» **Exercise**: Scan the data below and copy each line where "checkinstall" occurs.

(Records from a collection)
══════════════════════════════
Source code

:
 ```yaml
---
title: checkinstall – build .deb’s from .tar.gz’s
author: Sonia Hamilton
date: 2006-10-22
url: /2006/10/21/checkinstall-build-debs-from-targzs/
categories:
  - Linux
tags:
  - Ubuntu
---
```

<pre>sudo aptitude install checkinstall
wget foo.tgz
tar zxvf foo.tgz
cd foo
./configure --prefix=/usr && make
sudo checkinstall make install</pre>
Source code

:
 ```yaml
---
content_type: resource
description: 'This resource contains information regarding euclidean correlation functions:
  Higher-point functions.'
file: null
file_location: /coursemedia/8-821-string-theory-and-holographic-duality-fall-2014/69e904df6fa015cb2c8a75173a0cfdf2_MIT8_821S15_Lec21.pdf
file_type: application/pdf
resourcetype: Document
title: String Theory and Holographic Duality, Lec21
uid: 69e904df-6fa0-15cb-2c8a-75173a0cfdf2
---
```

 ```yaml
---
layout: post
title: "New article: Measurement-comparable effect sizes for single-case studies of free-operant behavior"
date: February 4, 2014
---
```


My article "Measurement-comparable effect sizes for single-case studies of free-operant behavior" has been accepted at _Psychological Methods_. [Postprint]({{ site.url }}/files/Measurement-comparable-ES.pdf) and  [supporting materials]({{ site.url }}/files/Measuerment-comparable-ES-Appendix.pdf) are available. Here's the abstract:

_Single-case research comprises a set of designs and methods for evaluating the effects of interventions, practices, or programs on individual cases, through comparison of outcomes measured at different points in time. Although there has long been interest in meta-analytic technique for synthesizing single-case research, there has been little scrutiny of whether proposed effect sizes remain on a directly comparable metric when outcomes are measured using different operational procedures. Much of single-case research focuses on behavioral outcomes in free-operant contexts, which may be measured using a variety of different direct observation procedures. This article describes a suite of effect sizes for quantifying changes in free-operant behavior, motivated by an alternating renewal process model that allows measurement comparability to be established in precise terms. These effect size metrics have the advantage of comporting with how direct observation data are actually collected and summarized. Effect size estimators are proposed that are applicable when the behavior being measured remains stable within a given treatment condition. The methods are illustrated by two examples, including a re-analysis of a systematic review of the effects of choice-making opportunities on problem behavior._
══════════════════════════════
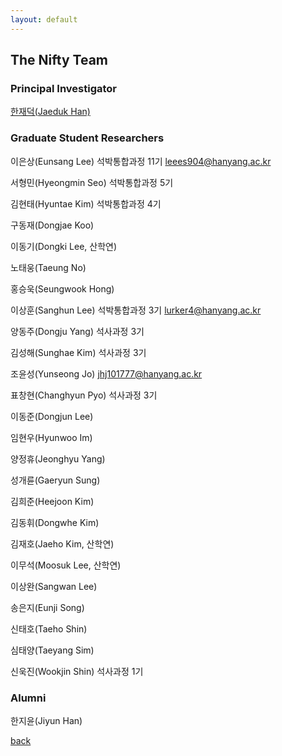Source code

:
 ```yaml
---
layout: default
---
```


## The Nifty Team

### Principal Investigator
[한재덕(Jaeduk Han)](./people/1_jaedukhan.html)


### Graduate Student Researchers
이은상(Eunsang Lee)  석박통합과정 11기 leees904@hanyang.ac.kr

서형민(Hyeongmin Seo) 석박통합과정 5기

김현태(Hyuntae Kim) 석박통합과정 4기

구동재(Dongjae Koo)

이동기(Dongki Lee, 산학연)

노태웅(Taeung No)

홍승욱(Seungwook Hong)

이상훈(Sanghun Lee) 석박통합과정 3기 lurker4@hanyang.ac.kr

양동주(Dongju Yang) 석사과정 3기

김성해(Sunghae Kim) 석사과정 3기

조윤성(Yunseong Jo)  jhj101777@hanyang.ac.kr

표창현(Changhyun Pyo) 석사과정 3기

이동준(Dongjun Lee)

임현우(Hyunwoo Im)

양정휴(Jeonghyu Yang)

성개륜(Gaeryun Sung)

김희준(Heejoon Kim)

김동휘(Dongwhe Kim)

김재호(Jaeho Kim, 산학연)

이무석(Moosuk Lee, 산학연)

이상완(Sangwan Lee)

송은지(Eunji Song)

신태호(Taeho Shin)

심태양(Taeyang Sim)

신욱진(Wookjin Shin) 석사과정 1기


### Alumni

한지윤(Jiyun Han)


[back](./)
══════════════════════════════
» **Output of the task**:
title: checkinstall – build .deb’s from .tar.gz’s
url: /2006/10/21/checkinstall-build-debs-from-targzs/
<pre>sudo aptitude install checkinstall
sudo checkinstall make install</pre>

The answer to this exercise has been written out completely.